[INSTRUCTIONS TO FOLLOW] Can you copy out the data exactly? Leave the images out.

[Stored data entries]
:::::
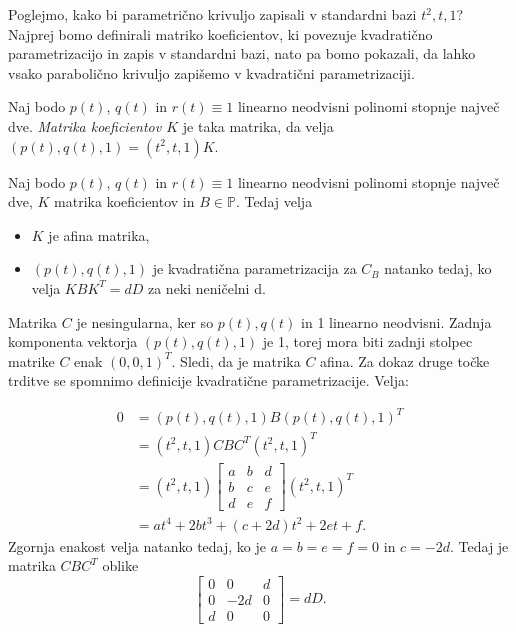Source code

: \documentclass[mat1]{fmfdelo}
\newcommand{\PP}{\mathbb P}
\begin{document}
Poglejmo, kako bi parametrično krivuljo zapisali v standardni bazi $t^2, t, 1$? Najprej bomo definirali matriko koeficientov, ki povezuje kvadratično parametrizacijo in zapis v standardni bazi, nato pa bomo pokazali, da lahko vsako parabolično krivuljo zapišemo v kvadratični parametrizaciji.

\begin{definicija}
Naj bodo $p(t)$, $q(t)$ in $r(t) \equiv 1$ linearno neodvisni polinomi stopnje največ dve. \emph{Matrika koeficientov $K$} je taka matrika, da velja $ (p(t), q(t), 1) = (t^2,t,1) K$.
\end{definicija} 

\begin{trditev}
Naj bodo $p(t)$, $q(t)$ in $r(t) \equiv 1$ linearno neodvisni polinomi stopnje največ dve, $K$ matrika koeficientov in $B \in \PP$. Tedaj velja
\begin{itemize}
\item $K$ je afina matrika,
\item  $ ( p(t), q(t), 1)$ je kvadratična parametrizacija za $C_B$ natanko tedaj, ko velja $K B K^T = d D$ za neki neničelni d.
\end{itemize}
\end{trditev}

\begin{dokaz}
Matrika $C$ je nesingularna, ker so $p(t), q(t)$ in 1 linearno neodvisni. Zadnja komponenta vektorja $(p(t), q(t), 1)$ je 1, torej mora biti zadnji stolpec matrike $C$ enak $(0,0,1)^T$. Sledi, da je matrika $C$ afina. Za dokaz druge točke trditve se spomnimo definicije kvadratične parametrizacije. Velja:

\begin{align*}
0 &= (p(t), q(t), 1) B (p(t), q(t), 1)^T \\
   &= (t^2, t, 1) C B C^T (t^2, t, 1)^T \\
   &= (t^2, t, 1) 
\begin{bmatrix}
a & b & d \\
b & c & e \\
d & e & f
\end{bmatrix}
(t^2, t, 1)^T \\
   &= a t^4 + 2 b t^3 + (c+2d)t^2 + 2et + f
.\end{align*}
Zgornja enakost velja natanko tedaj, ko je $a=b=e=f=0$ in $c=-2d$. Tedaj je matrika $CBC^T$ oblike
$$
\begin{bmatrix}
0 & 0 & d \\
0 & -2d & 0 \\
d & 0 & 0
\end{bmatrix}
=
dD.
$$
\end{dokaz}
\end{document}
:::::
[RESPONSE]
Source code

: \documentclass[mat1]{fmfdelo}
\newcommand{\PP}{\mathbb P}
\begin{document}
Poglejmo, kako bi parametrično krivuljo zapisali v standardni bazi $t^2, t, 1$? Najprej bomo definirali matriko koeficientov, ki povezuje kvadratično parametrizacijo in zapis v standardni bazi, nato pa bomo pokazali, da lahko vsako parabolično krivuljo zapišemo v kvadratični parametrizaciji.

\begin{definicija}
Naj bodo $p(t)$, $q(t)$ in $r(t) \equiv 1$ linearno neodvisni polinomi stopnje največ dve. \emph{Matrika koeficientov $K$} je taka matrika, da velja $ (p(t), q(t), 1) = (t^2,t,1) K$.
\end{definicija} 

\begin{trditev}
Naj bodo $p(t)$, $q(t)$ in $r(t) \equiv 1$ linearno neodvisni polinomi stopnje največ dve, $K$ matrika koeficientov in $B \in \PP$. Tedaj velja
\begin{itemize}
\item $K$ je afina matrika,
\item  $ ( p(t), q(t), 1)$ je kvadratična parametrizacija za $C_B$ natanko tedaj, ko velja $K B K^T = d D$ za neki neničelni d.
\end{itemize}
\end{trditev}

\begin{dokaz}
Matrika $C$ je nesingularna, ker so $p(t), q(t)$ in 1 linearno neodvisni. Zadnja komponenta vektorja $(p(t), q(t), 1)$ je 1, torej mora biti zadnji stolpec matrike $C$ enak $(0,0,1)^T$. Sledi, da je matrika $C$ afina. Za dokaz druge točke trditve se spomnimo definicije kvadratične parametrizacije. Velja:

\begin{align*}
0 &= (p(t), q(t), 1) B (p(t), q(t), 1)^T \\
   &= (t^2, t, 1) C B C^T (t^2, t, 1)^T \\
   &= (t^2, t, 1) 
\begin{bmatrix}
a & b & d \\
b & c & e \\
d & e & f
\end{bmatrix}
(t^2, t, 1)^T \\
   &= a t^4 + 2 b t^3 + (c+2d)t^2 + 2et + f
.\end{align*}
Zgornja enakost velja natanko tedaj, ko je $a=b=e=f=0$ in $c=-2d$. Tedaj je matrika $CBC^T$ oblike
$$
\begin{bmatrix}
0 & 0 & d \\
0 & -2d & 0 \\
d & 0 & 0
\end{bmatrix}
=
dD.
$$
\end{dokaz}
\end{document}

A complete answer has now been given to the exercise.